Кто не жалеет детей, тот после поплатится горько и больно.

Я же предупреждала, просила: хоть детей пожалей! Моих, твоих, африканских, мадагаскарских. Всех! Но ты не послушал. Ты даже не извинился, ты пошёл дальше, стараясь доказать свою истину, но показал лишь свои пороки, твой вурдалак – в твоём зеркале. Целуй его в худой затылок. Но дело не в этом – Соцгород место процветающее, самозаживляющее, исцеляющее. У него под землёй – субстанция волнами горячими исходит, соляными потоками правд!
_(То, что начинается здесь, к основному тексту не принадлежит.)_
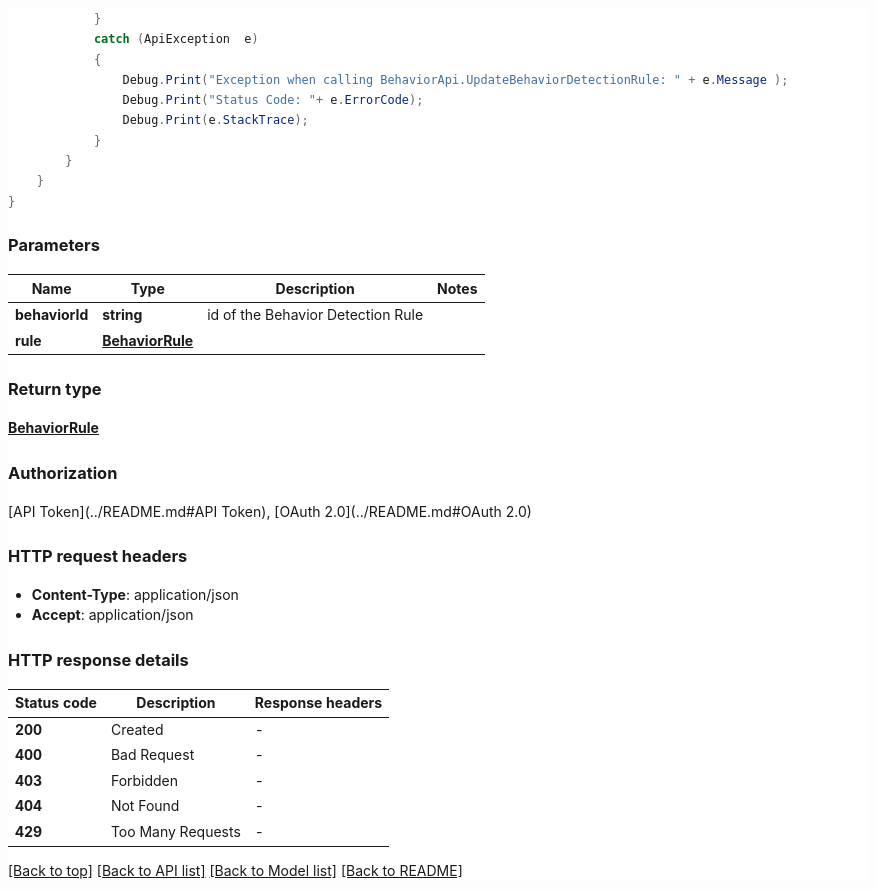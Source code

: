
 ```csharp
            }
            catch (ApiException  e)
            {
                Debug.Print("Exception when calling BehaviorApi.UpdateBehaviorDetectionRule: " + e.Message );
                Debug.Print("Status Code: "+ e.ErrorCode);
                Debug.Print(e.StackTrace);
            }
        }
    }
}
```

### Parameters

Name | Type | Description  | Notes
------------- | ------------- | ------------- | -------------
 **behaviorId** | **string**| id of the Behavior Detection Rule | 
 **rule** | [**BehaviorRule**](BehaviorRule.md)|  | 

### Return type

[**BehaviorRule**](BehaviorRule.md)

### Authorization

[API Token](../README.md#API Token), [OAuth 2.0](../README.md#OAuth 2.0)

### HTTP request headers

 - **Content-Type**: application/json
 - **Accept**: application/json


### HTTP response details
| Status code | Description | Response headers |
|-------------|-------------|------------------|
| **200** | Created |  -  |
| **400** | Bad Request |  -  |
| **403** | Forbidden |  -  |
| **404** | Not Found |  -  |
| **429** | Too Many Requests |  -  |

[[Back to top]](#) [[Back to API list]](../README.md#documentation-for-api-endpoints) [[Back to Model list]](../README.md#documentation-for-models) [[Back to README]](../README.md)

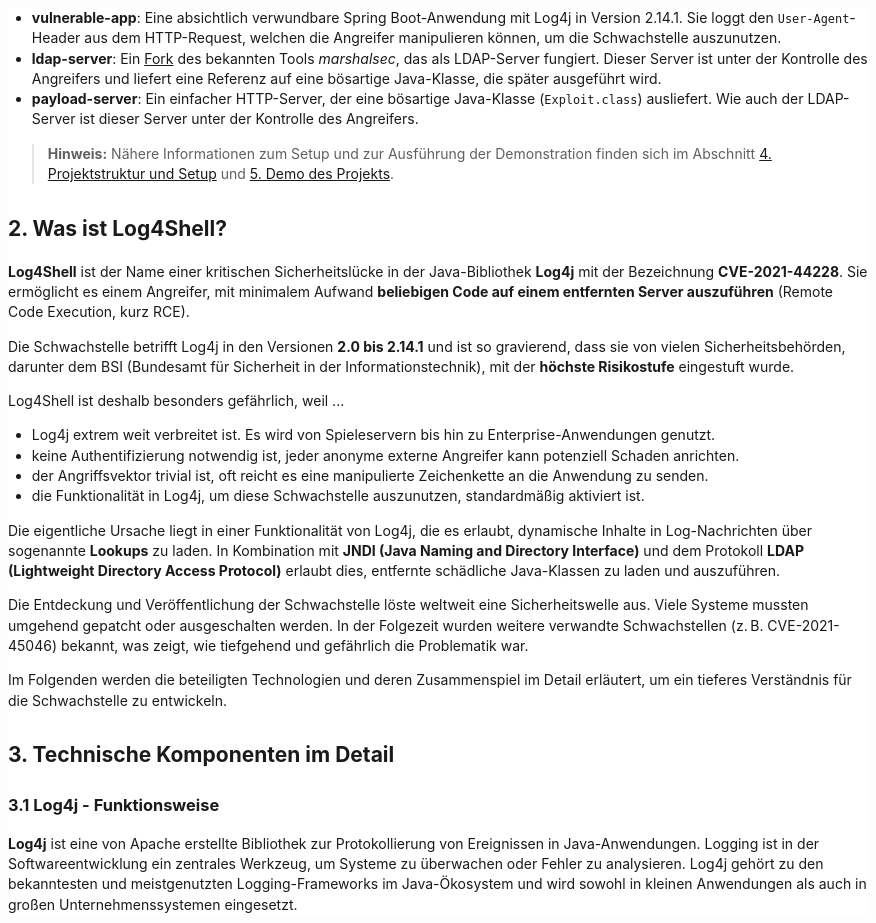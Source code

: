- **vulnerable-app**: Eine absichtlich verwundbare Spring Boot-Anwendung mit Log4j in Version 2.14.1. Sie loggt den `User-Agent`-Header aus dem HTTP-Request, welchen die Angreifer manipulieren können, um die Schwachstelle auszunutzen.
- **ldap-server**: Ein [Fork](https://github.com/fabioeletto/marshalsec) des bekannten Tools _marshalsec_, das als LDAP-Server fungiert. Dieser Server ist unter der Kontrolle des Angreifers und liefert eine Referenz auf eine bösartige Java-Klasse, die später ausgeführt wird.
- **payload-server**: Ein einfacher HTTP-Server, der eine bösartige Java-Klasse (`Exploit.class`) ausliefert. Wie auch der LDAP-Server ist dieser Server unter der Kontrolle des Angreifers.

> **Hinweis:** Nähere Informationen zum Setup und zur Ausführung der Demonstration finden sich im Abschnitt [4. Projektstruktur und Setup](#4-projektstruktur-und-setup) und [5. Demo des Projekts](#5-demo-des-projekts).

## 2. Was ist Log4Shell?

**Log4Shell** ist der Name einer kritischen Sicherheitslücke in der Java-Bibliothek **Log4j** mit der Bezeichnung **CVE-2021-44228**. Sie ermöglicht es einem Angreifer, mit minimalem Aufwand **beliebigen Code auf einem entfernten Server auszuführen** (Remote Code Execution, kurz RCE).

Die Schwachstelle betrifft Log4j in den Versionen **2.0 bis 2.14.1** und ist so gravierend, dass sie von vielen Sicherheitsbehörden, darunter dem BSI (Bundesamt für Sicherheit in der Informationstechnik), mit der **höchste Risikostufe** eingestuft wurde.

Log4Shell ist deshalb besonders gefährlich, weil ...

- Log4j extrem weit verbreitet ist. Es wird von Spieleservern bis hin zu Enterprise-Anwendungen genutzt.
- keine Authentifizierung notwendig ist, jeder anonyme externe Angreifer kann potenziell Schaden anrichten.
- der Angriffsvektor trivial ist, oft reicht es eine manipulierte Zeichenkette an die Anwendung zu senden.
- die Funktionalität in Log4j, um diese Schwachstelle auszunutzen, standardmäßig aktiviert ist.

Die eigentliche Ursache liegt in einer Funktionalität von Log4j, die es erlaubt, dynamische Inhalte in Log-Nachrichten über sogenannte **Lookups** zu laden. In Kombination mit **JNDI (Java Naming and Directory Interface)** und dem Protokoll **LDAP (Lightweight Directory Access Protocol)** erlaubt dies, entfernte schädliche Java-Klassen zu laden und auszuführen.

Die Entdeckung und Veröffentlichung der Schwachstelle löste weltweit eine Sicherheitswelle aus. Viele Systeme mussten umgehend gepatcht oder ausgeschalten werden. In der Folgezeit wurden weitere verwandte Schwachstellen (z. B. CVE-2021-45046) bekannt, was zeigt, wie tiefgehend und gefährlich die Problematik war.

Im Folgenden werden die beteiligten Technologien und deren Zusammenspiel im Detail erläutert, um ein tieferes Verständnis für die Schwachstelle zu entwickeln.

## 3. Technische Komponenten im Detail

### 3.1 Log4j - Funktionsweise

**Log4j** ist eine von Apache erstellte Bibliothek zur Protokollierung von Ereignissen in Java-Anwendungen. Logging ist in der Softwareentwicklung ein zentrales Werkzeug, um Systeme zu überwachen oder Fehler zu analysieren. Log4j gehört zu den bekanntesten und meistgenutzten Logging-Frameworks im Java-Ökosystem und wird sowohl in kleinen Anwendungen als auch in großen Unternehmenssystemen eingesetzt.
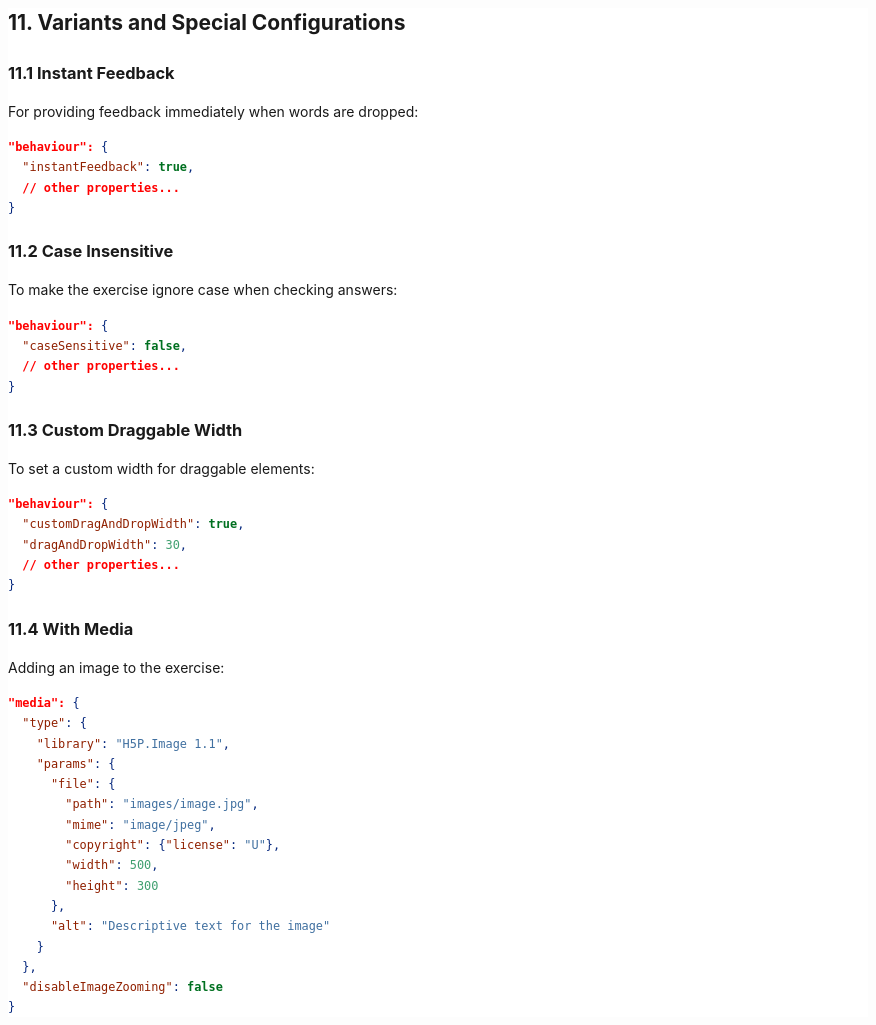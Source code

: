 ## 11. Variants and Special Configurations

### 11.1 Instant Feedback

For providing feedback immediately when words are dropped:

```json
"behaviour": {
  "instantFeedback": true,
  // other properties...
}
```

### 11.2 Case Insensitive

To make the exercise ignore case when checking answers:

```json
"behaviour": {
  "caseSensitive": false,
  // other properties...
}
```

### 11.3 Custom Draggable Width

To set a custom width for draggable elements:

```json
"behaviour": {
  "customDragAndDropWidth": true,
  "dragAndDropWidth": 30,
  // other properties...
}
```

### 11.4 With Media

Adding an image to the exercise:

```json
"media": {
  "type": {
    "library": "H5P.Image 1.1",
    "params": {
      "file": {
        "path": "images/image.jpg",
        "mime": "image/jpeg",
        "copyright": {"license": "U"},
        "width": 500,
        "height": 300
      },
      "alt": "Descriptive text for the image"
    }
  },
  "disableImageZooming": false
}
```
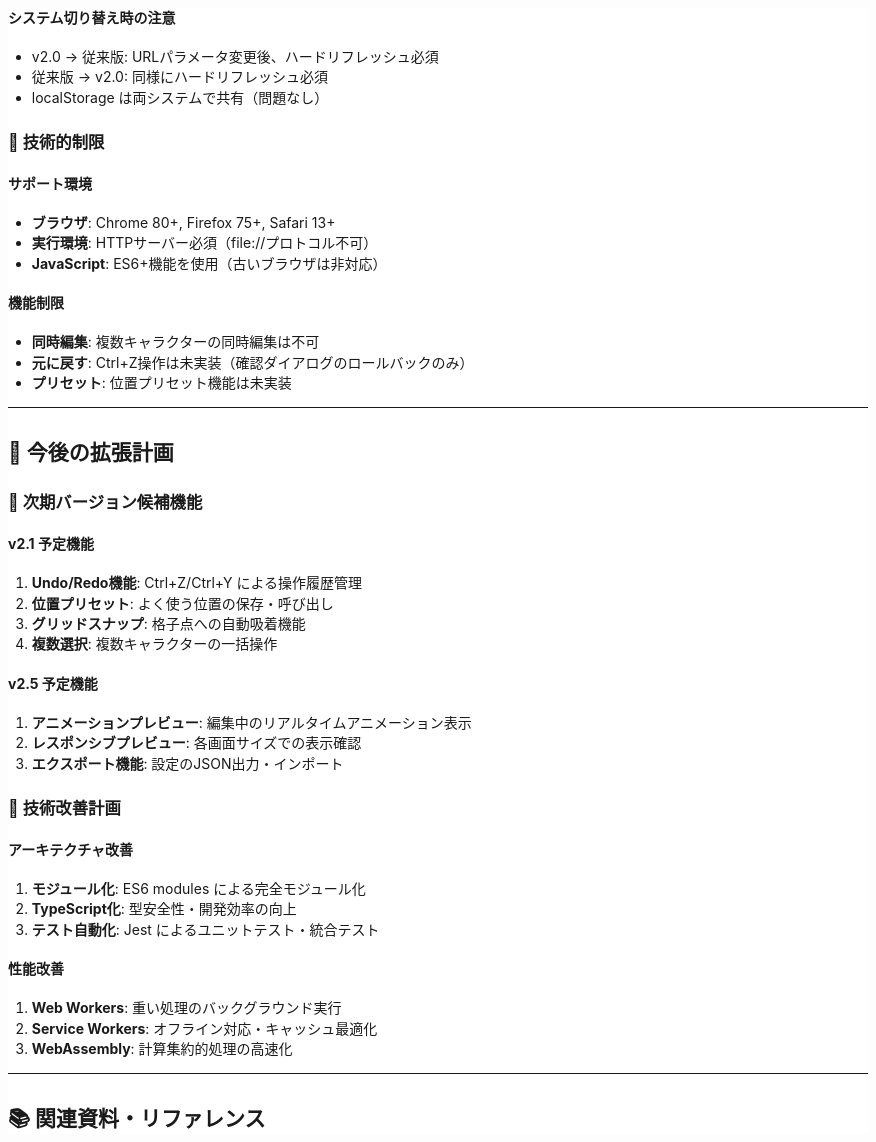 #### システム切り替え時の注意
- v2.0 → 従来版: URLパラメータ変更後、ハードリフレッシュ必須
- 従来版 → v2.0: 同様にハードリフレッシュ必須
- localStorage は両システムで共有（問題なし）

### 🔧 **技術的制限**

#### サポート環境
- **ブラウザ**: Chrome 80+, Firefox 75+, Safari 13+
- **実行環境**: HTTPサーバー必須（file://プロトコル不可）
- **JavaScript**: ES6+機能を使用（古いブラウザは非対応）

#### 機能制限
- **同時編集**: 複数キャラクターの同時編集は不可
- **元に戻す**: Ctrl+Z操作は未実装（確認ダイアログのロールバックのみ）
- **プリセット**: 位置プリセット機能は未実装

---

## 🔄 今後の拡張計画

### 🎯 **次期バージョン候補機能**

#### v2.1 予定機能
1. **Undo/Redo機能**: Ctrl+Z/Ctrl+Y による操作履歴管理
2. **位置プリセット**: よく使う位置の保存・呼び出し
3. **グリッドスナップ**: 格子点への自動吸着機能
4. **複数選択**: 複数キャラクターの一括操作

#### v2.5 予定機能
1. **アニメーションプレビュー**: 編集中のリアルタイムアニメーション表示
2. **レスポンシブプレビュー**: 各画面サイズでの表示確認
3. **エクスポート機能**: 設定のJSON出力・インポート

### 🔧 **技術改善計画**

#### アーキテクチャ改善
1. **モジュール化**: ES6 modules による完全モジュール化
2. **TypeScript化**: 型安全性・開発効率の向上
3. **テスト自動化**: Jest によるユニットテスト・統合テスト

#### 性能改善
1. **Web Workers**: 重い処理のバックグラウンド実行
2. **Service Workers**: オフライン対応・キャッシュ最適化
3. **WebAssembly**: 計算集約的処理の高速化

---

## 📚 関連資料・リファレンス
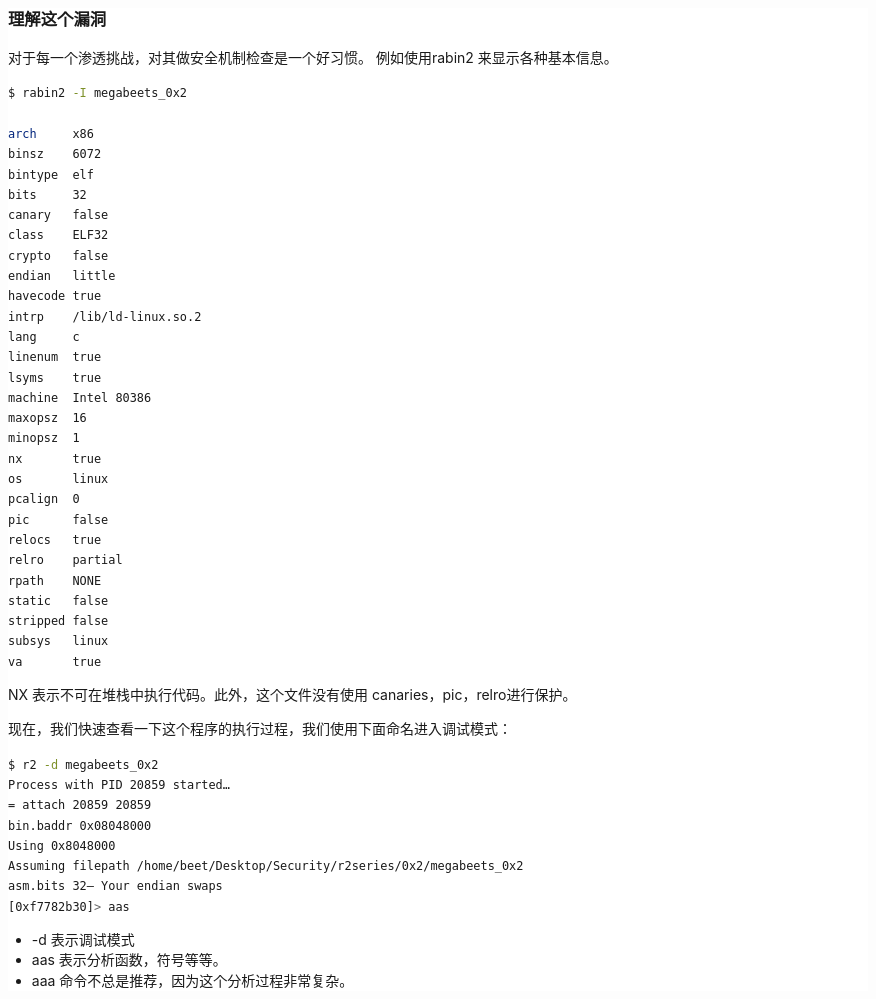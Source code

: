 ### 理解这个漏洞

对于每一个渗透挑战，对其做安全机制检查是一个好习惯。
例如使用rabin2 来显示各种基本信息。


```bash
$ rabin2 -I megabeets_0x2

arch     x86
binsz    6072
bintype  elf
bits     32
canary   false
class    ELF32
crypto   false
endian   little
havecode true
intrp    /lib/ld-linux.so.2
lang     c
linenum  true
lsyms    true
machine  Intel 80386
maxopsz  16
minopsz  1
nx       true
os       linux
pcalign  0
pic      false
relocs   true
relro    partial
rpath    NONE
static   false
stripped false
subsys   linux
va       true
```
NX  表示不可在堆栈中执行代码。此外，这个文件没有使用 canaries，pic，relro进行保护。
  
现在，我们快速查看一下这个程序的执行过程，我们使用下面命名进入调试模式：

```bash
$ r2 -d megabeets_0x2
Process with PID 20859 started…
= attach 20859 20859
bin.baddr 0x08048000
Using 0x8048000
Assuming filepath /home/beet/Desktop/Security/r2series/0x2/megabeets_0x2
asm.bits 32– Your endian swaps
[0xf7782b30]> aas
```
- -d 表示调试模式
- aas 表示分析函数，符号等等。
- aaa 命令不总是推荐，因为这个分析过程非常复杂。
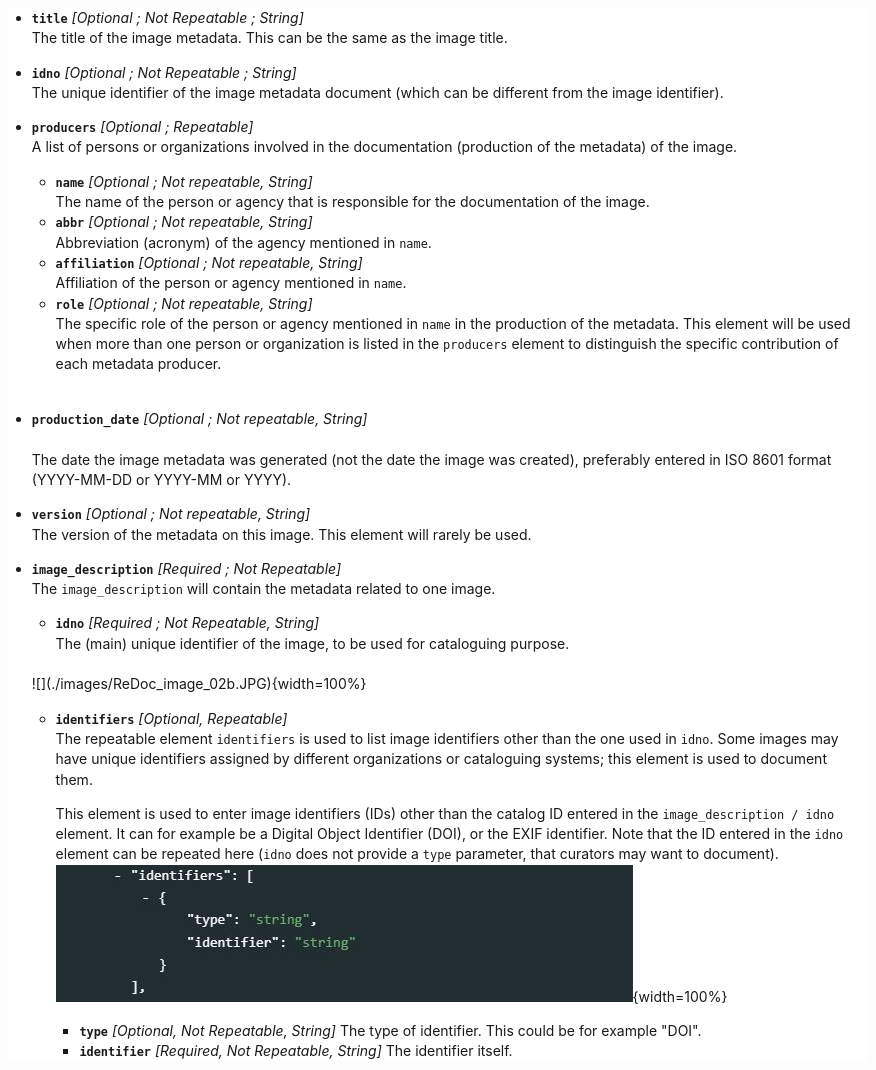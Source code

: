   - **`title`** *[Optional ; Not Repeatable ; String]* <br>
  The title of the image metadata. This can be the same as the image title.
  
  - **`idno`** *[Optional ; Not Repeatable ; String]* <br>
  The unique identifier of the image metadata document (which can be different from the image identifier).
  
  - **`producers`** *[Optional ; Repeatable]*  <br>
  A list of persons or organizations involved in the documentation (production of the metadata) of the image. 
    - **`name`** *[Optional ; Not repeatable, String]*  <br>
    The name of the person or agency that is responsible for the documentation of the image. 
    - **`abbr`** *[Optional ; Not repeatable, String]*  <br>
    Abbreviation (acronym) of the agency mentioned in `name`.
    - **`affiliation`** *[Optional ; Not repeatable, String]*  <br>
    Affiliation of the person or agency mentioned in `name`.
    - **`role`** *[Optional ; Not repeatable, String]*  <br>
    The specific role of the person or agency mentioned in `name` in the production of the metadata. This element will be used when more than one person or organization is listed in the `producers` element to distinguish the specific contribution of each metadata producer.<br><br>
    
  - **`production_date`** *[Optional ; Not repeatable, String]*  <br>   
  The date the image metadata was generated (not the date the image was created), preferably entered in ISO 8601 format (YYYY-MM-DD or YYYY-MM or YYYY).
  
  - **`version`** *[Optional ; Not repeatable, String]* <br>
  The version of the metadata on this image. This element will rarely be used.


- **`image_description`** *[Required ; Not Repeatable]* <br>
The `image_description` will contain the metadata related to one image. 

  - **`idno`** *[Required ; Not Repeatable, String]* <br>
  The (main) unique identifier of the image, to be used for cataloguing purpose.
  <br>
  ![](./images/ReDoc_image_02b.JPG){width=100%} 
  <br>
  
  - **`identifiers`** *[Optional, Repeatable]* <br>
  The repeatable element `identifiers` is used to list image identifiers other than the one used in `idno`. Some images may have unique identifiers assigned by different organizations or cataloguing systems; this element is used to document them. 
  
    This element is used to enter image identifiers (IDs) other than the catalog ID entered in the `image_description / idno` element. It can for example be a Digital Object Identifier (DOI), or the EXIF identifier. Note that the ID entered in the `idno` element can be repeated here (`idno` does not provide a `type` parameter, that curators may want to document).
    <br>
    ![](./images/ReDoc_image_02a.JPG){width=100%} 
    <br>
    - **`type`** *[Optional, Not Repeatable, String]*
    The type of identifier. This could be for example "DOI".
    - **`identifier`** *[Required, Not Repeatable, String]*
    The identifier itself.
Сколько ни бери, ни коверкай чужие тексты, они сами потом приходят и к рукам твоим припадают, что гвозди колются, сами ввинчиваются, поворачивают свои солнечные головы на восток. Поэтому, береги руки!

В Соцгороде есть свои Прометеи. Свои скалы. Свои орлы. Людям давно подарен огонь. Поэтому они иные – добрые!

Итак, Феликс. Что тебе надо? Ты женился. Не на Пульхерии Васильевне. На Мире – женщине из будущего. Но в твоих рассказах, которые ты публикуешь на сайтах, отчего-то можно узнать лишь черты характера Пульхерии. Видимо, твоя любовь не исчезла. И эти беспрестанные звонки по ночам, когда жена уснула, ты встаёшь с кровати, проходишь босыми ногами на кухню и набираешь слепыми пальцами номер телефона Пульхерии. И тут начинается самый настоящий Фрейд. «Ты не должна меня забывать…» «Твой тело горячее и родное…», «Твои уста, твои руки…о, эти лебяжьи руки твои, беззащитная нагота…» «Ты сама меня бросила» «Я женился, чтобы отомстить тебе» «Ты не думала уходить от мужа, хотя обещала…» «Я не могу без тебя…» «Я непрестанно думаю о тебе…» «Представляю, как ты садишься на корточки, твои ляжки чуть разъезжаются».

И в ответ: «Нет, я думала, что уйду от мужа, но не ушла, ты должен забыть меня потому, что у меня дети, а ты не приспособлен воспитывать малышей…ты всю жизнь прожил с мамой, поэтому остался взрослым ребенком. А мне надо кормить, одевать, обувать сыновей! И не тревожь меня вообще. Дело не в любви, не в наготе, не в нежных руках и не в том, как я сажусь на корточки. Я то и дело сижу так, играя с малышами. Не пиши мне и не звони. И даже не вздумай сниться. Никогда. Ибо каждый сон о тебе – это несчастье!»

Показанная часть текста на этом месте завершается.